SEIU 668
CHAPTER  4

 

PAST PRACTICE

While there is no universal definition of what constitutes a past practice, most arbitrators will ask themselves the following questions in attempting to determine if a binding practice exists in a given factual situation. If you get ‘YES’ answers to questions 1, 2, 3, and 4 and a ‘NO’ answer to question 5, a valid past practice probably exists.

 

1. Has the practice been in effect for a considerable length of time?

Take into consideration both the number of times the past practice has occurred and the length of time over which the event has occurred. In general, a practice must have been in effect for a period of time that was long enough for the parties to reasonably believe that the situation would be handled in the same way in similar circumstances. (One or two occurrences would not generally be considered a past practice.)

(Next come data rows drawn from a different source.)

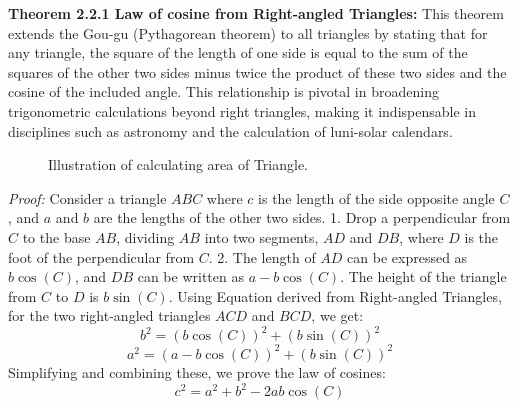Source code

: \documentclass[10pt]{article}
\begin{document}
\vspace{10pt}

\textbf{Theorem 2.2.1 Law of cosine from Right-angled Triangles:} This theorem extends the Gou-gu (Pythagorean theorem) to all triangles by stating that for any triangle, the square of the length of one side is equal to the sum of the squares of the other two sides minus twice the product of these two sides and the cosine of the included angle. This relationship is pivotal in broadening trigonometric calculations beyond right triangles, making it indispensable in disciplines such as astronomy and the calculation of luni-solar calendars.

\vspace{15pt}

\begin{figure}[ht!]
\centering
{}
\caption{Illustration of calculating area of Triangle.}
\label{fig:cosine}
\end{figure}

\vspace{15pt}

\textit{Proof:} Consider a triangle $ABC$ where $c$ is the length of the side opposite angle $C$, and $a$ and $b$ are the lengths of the other two sides.
\vspace{7pt}
1. Drop a perpendicular from $C$ to the base $AB$, dividing $AB$ into two segments, $AD$ and $DB$, where $D$ is the foot of the perpendicular from $C$.
\vspace{7pt}
2. The length of $AD$ can be expressed as $b\cos(C)$, and $DB$ can be written as $a - b\cos(C)$. The height of the triangle from $C$ to $D$ is $b\sin(C)$.
\vspace{7pt}
Using Equation derived from Right-angled Triangles, for the two right-angled triangles $ACD$ and $BCD$, we get:
\[ b^2 = (b\cos(C))^2 + (b\sin(C))^2 \]
\[ a^2 = (a - b\cos(C))^2 + (b\sin(C))^2 \]
\vspace{7pt}
Simplifying and combining these, we prove the law of cosines:
\[ c^2 = a^2 + b^2 - 2ab\cos(C) \]
\end{document}
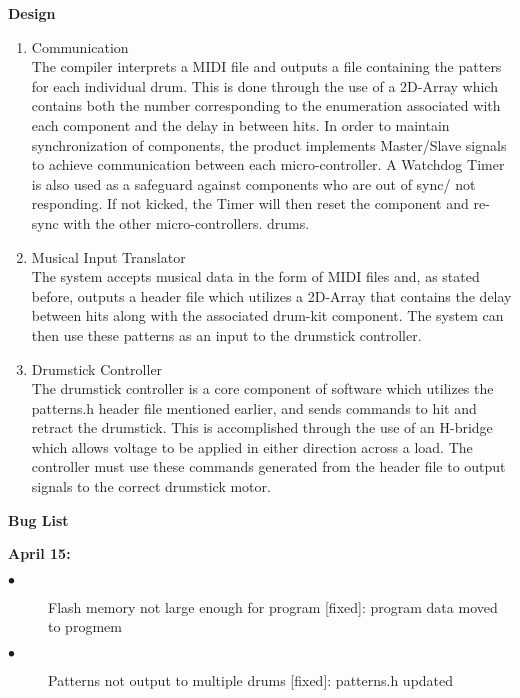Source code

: \documentclass[]{report}
\begin{document}
\begin{center} \textbf{Design} \end{center}
\begin{enumerate}
	\item Communication\\The compiler interprets a MIDI file and outputs a file containing the patters for each individual drum. This is done through the use of a 2D-Array which contains both the number corresponding to the enumeration associated with each component and the delay in between hits. In order to maintain synchronization of components, the product implements Master/Slave signals to achieve communication between each micro-controller. A Watchdog Timer is also used as a safeguard against components who are out of sync/ not responding. If not kicked, the Timer will then reset the component and re-sync with the other micro-controllers. %
	drums.
	\item Musical Input Translator\\ The system accepts musical data in the form of MIDI files and, as stated before, outputs a header file which utilizes a 2D-Array that contains the delay between hits along with the associated drum-kit component. The system can then use these patterns as an input to the drumstick controller. 
	\item Drumstick	Controller\\
	The	drumstick	controller is a core component of software which utilizes the patterns.h header file mentioned earlier, and sends commands to	hit	and	retract	the	drumstick. This is accomplished through the use of an H-bridge which allows voltage to be applied in either direction across a load. The controller must use these commands generated from the header file to output signals to the correct drumstick motor.
\end{enumerate}
\begin{center} \textbf{Bug List}\\\vspace{5mm} \end{center}
\indent \textbf{April 15:}
\begin{description}
\item[$\bullet$] Flash memory not large enough for program [fixed]: program data moved to progmem\\
\item[$\bullet$] Patterns not output to multiple drums [fixed]: patterns.h updated
\end{description}
\end{document}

2. Is the alleged practice a consistently applied response to a given factual situation?

This does not mean that an isolated exception will “wipe-out” a past practice. If the parties have generally come to believe that a certain set of circumstances will result in a specific outcome, the consistency test has been met.

3. Is the practice considered a real benefit and not a gratuity?

This is a matter of judgment. However, if the employees can show an economic gain from the practice, it probably will be viewed as a real benefit.

4. Can the practice be shown to have been mutually accepted by the parties (either openly or tacitly)?

This requires a showing that both parties were cognizant of the practice and accepted it. Acceptance may be implied from long acquiescence.

5. Does the practice conflict with specific language in the Agreement or with specific language in the law?

If the Agreement or law clearly prohibits a specific act, the practice is not considered valid.